Palestinian militant groups

The Fatah Hawks is the name of two Palestinian militant groups. One is a popular movement of Palestinian youth in the West Bank and Gaza in the 1980s. The other is an offshoot of the Al-Aqsa Martyrs' Brigades which has links to the dominant Fatah movement. The group has carried out attacks against Israeli military personnel in the Gaza Strip and were regarded as Yasser Arafat's "own troops".

During the First Intifada that started in 1987, the Hawks were led by young Palestinians in the large cities of Nablus, Tulkarm, Ramallah and Bethlehem in the West Bank, and Gaza City and Khan Younis in the Gaza Strip.

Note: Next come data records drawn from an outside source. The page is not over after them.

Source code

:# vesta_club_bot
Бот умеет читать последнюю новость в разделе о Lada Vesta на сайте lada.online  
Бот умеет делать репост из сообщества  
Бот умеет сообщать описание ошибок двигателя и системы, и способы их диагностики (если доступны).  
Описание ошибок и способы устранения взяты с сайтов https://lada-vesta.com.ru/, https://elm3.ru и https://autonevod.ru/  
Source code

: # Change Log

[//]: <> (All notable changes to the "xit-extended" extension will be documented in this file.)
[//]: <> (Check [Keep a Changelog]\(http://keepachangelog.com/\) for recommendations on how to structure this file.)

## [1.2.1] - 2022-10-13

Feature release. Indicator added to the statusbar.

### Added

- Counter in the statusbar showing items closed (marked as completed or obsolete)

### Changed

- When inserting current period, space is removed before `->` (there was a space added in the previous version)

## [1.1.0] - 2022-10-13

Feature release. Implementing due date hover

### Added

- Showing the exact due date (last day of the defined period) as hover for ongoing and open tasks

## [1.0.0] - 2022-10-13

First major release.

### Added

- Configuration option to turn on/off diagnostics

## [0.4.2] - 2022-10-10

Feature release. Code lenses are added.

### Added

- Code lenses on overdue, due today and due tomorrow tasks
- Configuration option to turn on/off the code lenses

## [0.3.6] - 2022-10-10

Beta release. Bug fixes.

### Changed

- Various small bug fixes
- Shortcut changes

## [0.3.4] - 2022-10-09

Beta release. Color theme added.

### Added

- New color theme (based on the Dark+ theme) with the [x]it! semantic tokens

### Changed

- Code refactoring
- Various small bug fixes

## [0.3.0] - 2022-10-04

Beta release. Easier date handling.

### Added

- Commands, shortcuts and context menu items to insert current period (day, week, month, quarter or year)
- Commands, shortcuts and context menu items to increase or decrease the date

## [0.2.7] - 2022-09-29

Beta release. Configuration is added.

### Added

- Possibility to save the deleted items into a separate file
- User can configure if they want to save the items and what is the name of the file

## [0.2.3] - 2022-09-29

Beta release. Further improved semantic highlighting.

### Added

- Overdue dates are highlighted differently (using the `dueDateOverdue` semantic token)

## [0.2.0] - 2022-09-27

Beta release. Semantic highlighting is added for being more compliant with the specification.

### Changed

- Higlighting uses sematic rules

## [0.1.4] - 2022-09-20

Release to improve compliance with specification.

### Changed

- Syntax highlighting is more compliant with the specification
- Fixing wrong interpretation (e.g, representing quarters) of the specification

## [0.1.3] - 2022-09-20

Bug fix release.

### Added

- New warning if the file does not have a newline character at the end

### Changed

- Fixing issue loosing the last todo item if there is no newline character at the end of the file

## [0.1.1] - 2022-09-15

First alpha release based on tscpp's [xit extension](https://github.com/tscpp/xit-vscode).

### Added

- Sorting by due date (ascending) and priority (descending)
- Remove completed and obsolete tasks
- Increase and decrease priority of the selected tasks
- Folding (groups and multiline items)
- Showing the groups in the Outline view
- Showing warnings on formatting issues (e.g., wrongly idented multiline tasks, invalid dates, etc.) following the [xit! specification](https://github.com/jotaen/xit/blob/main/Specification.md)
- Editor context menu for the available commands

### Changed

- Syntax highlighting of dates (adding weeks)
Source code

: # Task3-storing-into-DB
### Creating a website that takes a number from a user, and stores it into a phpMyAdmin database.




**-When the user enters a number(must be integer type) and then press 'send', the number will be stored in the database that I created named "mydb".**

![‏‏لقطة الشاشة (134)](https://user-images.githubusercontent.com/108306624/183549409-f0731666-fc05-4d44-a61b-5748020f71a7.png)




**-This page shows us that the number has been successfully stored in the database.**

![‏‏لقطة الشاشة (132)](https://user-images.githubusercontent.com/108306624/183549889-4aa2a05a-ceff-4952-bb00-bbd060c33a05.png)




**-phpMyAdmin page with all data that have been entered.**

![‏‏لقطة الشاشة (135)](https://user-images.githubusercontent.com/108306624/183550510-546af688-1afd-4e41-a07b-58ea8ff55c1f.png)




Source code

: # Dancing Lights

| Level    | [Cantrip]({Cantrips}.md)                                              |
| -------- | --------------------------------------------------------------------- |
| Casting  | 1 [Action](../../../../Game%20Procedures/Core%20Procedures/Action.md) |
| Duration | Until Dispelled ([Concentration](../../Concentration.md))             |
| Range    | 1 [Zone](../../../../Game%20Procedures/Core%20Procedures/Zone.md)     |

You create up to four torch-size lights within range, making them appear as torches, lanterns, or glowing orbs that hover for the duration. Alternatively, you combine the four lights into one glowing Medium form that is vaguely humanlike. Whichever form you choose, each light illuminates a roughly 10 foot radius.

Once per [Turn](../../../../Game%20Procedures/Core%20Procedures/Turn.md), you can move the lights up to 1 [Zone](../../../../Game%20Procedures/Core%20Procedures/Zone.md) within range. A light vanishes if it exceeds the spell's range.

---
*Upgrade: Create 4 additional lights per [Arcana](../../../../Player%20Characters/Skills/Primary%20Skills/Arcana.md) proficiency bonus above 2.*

Most of their attacks were carried out using improvised weapons; stone throwing, stabbing attacks, and use of stolen firearms. The amount of weaponry that they received from PLO sources outside of Israel was negligible, and most of their successes were in the use of stabbing attacks or roadside ambushes of Israeli soldiers in the Palestinian territories. This organisation was disbanded under the provisions of the Oslo Accords. However, they continued to operate until 1997 as Arafat's personal stormtroopers against rival factions.

The group reappeared during the Al-Aqsa Intifada by claiming joint responsibility with Hamas for an attack on the Rafah border crossing on the Israeli military-controlled Egyptian border crossing with Gaza near Rafah on December 12, 2004, which resulted in five Israeli soldiers being killed and ten others wounded. Hawk member Yasser Abu Samahdaneh was responsible for the death of "at least" 35 Arabs, many of whom were "personal enemies or political rivals he arbitrarily executed," and of killing Yehoshua Weisbrod, an Israeli.

Following the death of Yasser Arafat in 2004, the Fatah hawks suffered like many other Fatah-based militant groups from increasing Palestinian apathy as the corrupt and old faced style Fatah lost public confidence in favour of Hamas.

The number of attacks have decreased. The Fatah Hawks' last activity was in 2005 when Fatah Hawk gunmen blockaded a Palestinian road and prevented Palestinian National Authority (PA) officials from passing in protest at not being assigned to the PA security system.